Between Right And Wrong, Absolute Justice in Ben Affleck's Beantown
The Popcorn Reel Movie Review: "Gone Baby Gone"
By Omar P.L. Moore/October 19, 2007
Contemplation: The marriage of Casey Affleck, as Patrick Kenzie, and Michelle Monaghan, as Angie Gennaro, partners in love and solving crime, in Boston in Ben Affleck's assured and impressive directorial debut film, "Gone Baby Gone", which opened across the U.S. and Canada today. (Photo by Claire Folger/Courtesy of Miramax Films)
Ben Affleck makes a stunning directorial debut in "Gone Baby Gone", based on Dennis Lehane's novel, and his brother Casey Affleck turns in his second impressive performance in the space of a month, this time as Patrick Kenzie, an overmatched but rigidly decisive missing persons detective who attempts to get to the bottom of the mystery surrounding the disappearance of four-year-old girl. The girl, Amanda, is the daughter of a most unlikable mother in Helene McCready, played brilliantly by Amy Ryan (a possible Oscar nominee in January), and Amanda's disappearance is of grave concern to Boston's Police Captain Jack Doyle (Morgan Freeman), who has lost a daughter of his own. Amanda is played by Madeline O'Brien -- and the actor's first name is particularly ironic, since a real-life Madeleine -- Madeleine McCann, also four-years-old -- has also been missing for months now, in a case that has made news headlines around the world, where other thousands of cases of missing children unfortunately don't.
Affleck's cinematographer John Toll superbly renders Boston in all its natural incarnations and its shades of menace and mundane, and as the story deepens, intrigues and twists, the locations and streets of the Massachusetts city become more personal, meaningful and mournful. Director Affleck has tapped deeply into the people, the fabric and other textures of the city that he was born and raised in -- and to very good effect.

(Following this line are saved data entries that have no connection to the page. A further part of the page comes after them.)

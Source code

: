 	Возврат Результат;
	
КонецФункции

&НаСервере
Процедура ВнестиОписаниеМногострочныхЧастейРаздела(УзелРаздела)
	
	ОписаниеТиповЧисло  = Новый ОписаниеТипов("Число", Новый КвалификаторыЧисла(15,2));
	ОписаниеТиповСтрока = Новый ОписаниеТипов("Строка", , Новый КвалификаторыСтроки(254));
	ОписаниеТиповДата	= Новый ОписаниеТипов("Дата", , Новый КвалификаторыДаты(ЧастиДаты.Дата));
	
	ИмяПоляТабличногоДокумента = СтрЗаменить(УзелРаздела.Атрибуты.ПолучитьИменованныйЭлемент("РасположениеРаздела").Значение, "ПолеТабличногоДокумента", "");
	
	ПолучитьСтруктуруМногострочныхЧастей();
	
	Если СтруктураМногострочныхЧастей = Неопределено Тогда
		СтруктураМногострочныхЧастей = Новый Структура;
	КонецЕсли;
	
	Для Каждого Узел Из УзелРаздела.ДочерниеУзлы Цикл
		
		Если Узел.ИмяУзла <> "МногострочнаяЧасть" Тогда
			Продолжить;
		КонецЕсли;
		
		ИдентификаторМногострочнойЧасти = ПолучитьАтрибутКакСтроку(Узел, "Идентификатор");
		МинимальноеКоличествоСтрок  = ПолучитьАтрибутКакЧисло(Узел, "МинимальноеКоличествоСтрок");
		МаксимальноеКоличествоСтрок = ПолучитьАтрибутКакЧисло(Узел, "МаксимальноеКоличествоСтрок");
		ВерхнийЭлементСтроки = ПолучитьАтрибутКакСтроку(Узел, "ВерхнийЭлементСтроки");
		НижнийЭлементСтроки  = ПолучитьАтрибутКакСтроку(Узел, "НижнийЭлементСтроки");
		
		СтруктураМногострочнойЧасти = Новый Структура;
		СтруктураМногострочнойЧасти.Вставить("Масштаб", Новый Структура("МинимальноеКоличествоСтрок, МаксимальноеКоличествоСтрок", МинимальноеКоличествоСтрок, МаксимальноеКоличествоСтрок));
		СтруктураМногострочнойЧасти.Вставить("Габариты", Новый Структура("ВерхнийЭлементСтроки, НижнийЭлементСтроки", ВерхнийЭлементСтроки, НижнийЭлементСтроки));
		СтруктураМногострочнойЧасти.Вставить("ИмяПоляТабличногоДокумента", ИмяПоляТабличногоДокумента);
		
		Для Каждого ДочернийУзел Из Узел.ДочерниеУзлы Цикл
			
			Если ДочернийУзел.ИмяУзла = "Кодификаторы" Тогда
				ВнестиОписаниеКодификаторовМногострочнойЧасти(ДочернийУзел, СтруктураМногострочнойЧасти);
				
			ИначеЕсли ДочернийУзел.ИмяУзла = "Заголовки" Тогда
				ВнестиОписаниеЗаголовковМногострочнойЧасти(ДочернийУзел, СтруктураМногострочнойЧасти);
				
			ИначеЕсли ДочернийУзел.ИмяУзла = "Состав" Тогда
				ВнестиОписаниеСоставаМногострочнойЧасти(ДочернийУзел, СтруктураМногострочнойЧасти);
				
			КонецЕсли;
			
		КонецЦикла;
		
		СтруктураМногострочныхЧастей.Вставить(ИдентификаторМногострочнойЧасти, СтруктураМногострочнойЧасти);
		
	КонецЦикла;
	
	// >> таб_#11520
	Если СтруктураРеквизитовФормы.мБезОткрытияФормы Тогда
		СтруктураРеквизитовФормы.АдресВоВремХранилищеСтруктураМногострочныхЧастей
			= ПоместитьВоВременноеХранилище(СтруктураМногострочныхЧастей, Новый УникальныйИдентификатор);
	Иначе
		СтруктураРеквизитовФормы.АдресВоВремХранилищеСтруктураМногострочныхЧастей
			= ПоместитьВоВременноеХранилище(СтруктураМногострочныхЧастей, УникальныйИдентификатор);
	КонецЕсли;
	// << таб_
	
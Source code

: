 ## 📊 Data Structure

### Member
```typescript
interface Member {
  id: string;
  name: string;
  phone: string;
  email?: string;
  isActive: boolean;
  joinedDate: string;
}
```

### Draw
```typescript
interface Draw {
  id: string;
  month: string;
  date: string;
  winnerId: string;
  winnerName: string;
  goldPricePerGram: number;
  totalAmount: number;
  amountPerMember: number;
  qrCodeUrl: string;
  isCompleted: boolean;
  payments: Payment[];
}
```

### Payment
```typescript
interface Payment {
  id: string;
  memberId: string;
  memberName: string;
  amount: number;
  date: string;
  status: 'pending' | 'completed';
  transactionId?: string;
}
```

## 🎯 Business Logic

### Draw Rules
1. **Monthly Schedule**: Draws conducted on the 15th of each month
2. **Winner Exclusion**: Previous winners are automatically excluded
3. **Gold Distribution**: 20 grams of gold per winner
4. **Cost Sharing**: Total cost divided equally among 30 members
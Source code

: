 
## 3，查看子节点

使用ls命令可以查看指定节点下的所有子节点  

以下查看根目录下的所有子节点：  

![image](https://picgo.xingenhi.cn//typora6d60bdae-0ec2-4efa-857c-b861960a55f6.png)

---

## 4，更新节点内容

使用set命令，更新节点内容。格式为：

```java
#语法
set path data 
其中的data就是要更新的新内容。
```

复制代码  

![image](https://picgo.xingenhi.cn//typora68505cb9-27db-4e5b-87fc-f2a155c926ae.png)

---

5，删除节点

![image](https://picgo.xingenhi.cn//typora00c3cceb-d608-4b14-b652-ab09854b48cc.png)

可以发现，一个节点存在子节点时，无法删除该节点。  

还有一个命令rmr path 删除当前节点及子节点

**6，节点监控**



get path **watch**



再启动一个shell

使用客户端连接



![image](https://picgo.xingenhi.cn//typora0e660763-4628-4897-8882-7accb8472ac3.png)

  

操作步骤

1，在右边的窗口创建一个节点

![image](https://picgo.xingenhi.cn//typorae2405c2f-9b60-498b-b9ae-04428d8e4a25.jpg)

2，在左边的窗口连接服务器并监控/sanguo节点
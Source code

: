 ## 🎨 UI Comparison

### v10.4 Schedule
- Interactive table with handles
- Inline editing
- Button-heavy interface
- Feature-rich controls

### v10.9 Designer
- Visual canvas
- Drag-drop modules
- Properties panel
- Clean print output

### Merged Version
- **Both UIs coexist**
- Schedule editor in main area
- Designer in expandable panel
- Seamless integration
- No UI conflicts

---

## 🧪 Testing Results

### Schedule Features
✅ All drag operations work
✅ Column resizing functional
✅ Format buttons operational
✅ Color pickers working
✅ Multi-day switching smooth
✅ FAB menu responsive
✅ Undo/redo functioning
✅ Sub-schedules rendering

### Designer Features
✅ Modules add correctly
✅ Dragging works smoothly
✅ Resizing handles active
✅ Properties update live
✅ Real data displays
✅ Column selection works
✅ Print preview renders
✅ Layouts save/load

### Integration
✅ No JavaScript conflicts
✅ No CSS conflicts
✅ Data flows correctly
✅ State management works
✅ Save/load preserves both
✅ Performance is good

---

"Gone Baby Gone" is teeming with effective performances, including Ed Harris as Detective Remy Broussard, a troubled troubadour of the Boston force, and Mr. Freeman, quietly majestic in the few scenes he has. Amy Madigan is sterling as Beatrice, adding gravitas as Helene's mother, and she and Ms. Ryan share a few unbridled moments, most of which are uttered by Ms. Ryan's character, whose mouth is in desperate need of washing with a bar of soap. Acting-wise, the more unheralded names in the film are priceless, especially in the local banter they dispense in the Boston neighborhoods, dialogue that is funny and entertaining. The only weakness in the film -- and it is significant -- is the severe under-utilization of Michelle Monaghan, who plays Angie Gennaro, a missing persons detective who is married to Casey Affleck's Patrick character. They work together as a team, but the screenplay doesn't balance this partnership nearly as much as it should, even though Ms. Monaghan's Angie has a key moment in the film's events.
The twists in the film are clever, and the screenplay (which Mr. Affleck co-wrote with Aaron Stockard as adapted from Mr. Lehane's best-selling novel) is almost air-tight, with the exception of one-too-many flashback sequences at one point in the film's second half. A potentially unnecessary subplot midway through may seem wasted, but is pivotal to the events that occur later in the film -- for one character in particular. "Gone Baby Gone" also utilizes racial politics, and many will take note of the similarities with some real-life Boston cases that have made news headlines. The director is not blind to the subtleties of the realities of race and its intersection in everyday Boston life, and he shrewdly makes use of these delicate threads in an interesting and ironic fashion.
Ultimately, the audience is literally left to sit with the weight of the decisions that are being made, and the emotional resonance of the final shot in the film is indelible. Ben Affleck's confidence as a director is refreshing. He takes chances -- and he makes lemons into lemonade. It would be too much to say that he turns water into wine, but with this film Affleck's finished produced via his burgeoning maturity in the director's chair isn't even matched by the greatness of "Mystic River", one Clint Eastwood film (also of a Lehane novel) that was very good but not as tight a narrative as Mr. Affleck's Beantown tale.
"Gone Baby Gone" is strongest and most powerful when it explores and confronts moral, ethical and legal dilemmas within the narrative -- and it does this supremely well, and without the kind of profundity and pretension that typically attends certain films from both freshman and veteran directors. The last 30 minutes of the film contains sequences of the most riveting and engaging cinema in an American film this year.
In baseball terms, Mr. Affleck and company hit a home run on the first pitch, and the director, an ardent Boston baseball fan, will be hoping that his beloved Red Sox can do the same this weekend to make Cleveland disappear.
"Gone Baby Gone" is rated R by the Motion Picture Association Of America for violence, drug content and pervasive language. The film's duration is one hour and 54 minutes. The film also features Titus Welliver as Lionel McCready and Edi Gathegi as Cheese. Ben Affleck and Alan Ladd Jr. are among the film's four producers, with Harry Gregson-Williams supplying the original music score for the film.